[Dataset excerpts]

────────

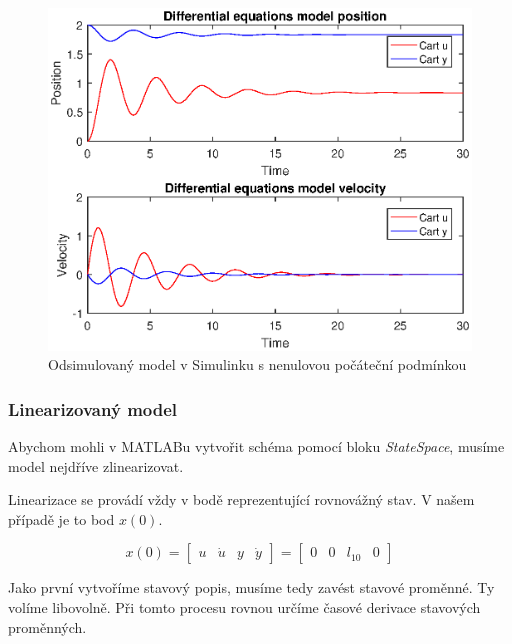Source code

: \begin{figure}[htbp]
	\centering
	\includegraphics[scale=0.7]{graphs/equations.eps}
	\caption{Odsimulovaný model v Simulinku s nenulovou počáteční podmínkou}
\end{figure}
\FloatBarrier

\subsubsection{Linearizovaný model}

Abychom mohli v MATLABu vytvořit schéma pomocí bloku \textit{StateSpace}, musíme model nejdříve zlinearizovat.

Linearizace se provádí vždy v bodě reprezentující rovnovážný stav. V našem případě je to bod \( x(0) \).

\[ x(0) = \begin{bmatrix} u & \dot{u} & y & \dot{y} \end{bmatrix} = \begin{bmatrix} 0 & 0 & l_{10} & 0 \end{bmatrix} \]

Jako první vytvoříme stavový popis, musíme tedy zavést stavové proměnné. Ty volíme libovolně. Při tomto procesu rovnou určíme časové derivace stavových proměnných.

────────

- **Requirement**
Among the entries, how many lines include the word "begin"? Answer with only the number.

- **Answer section**
2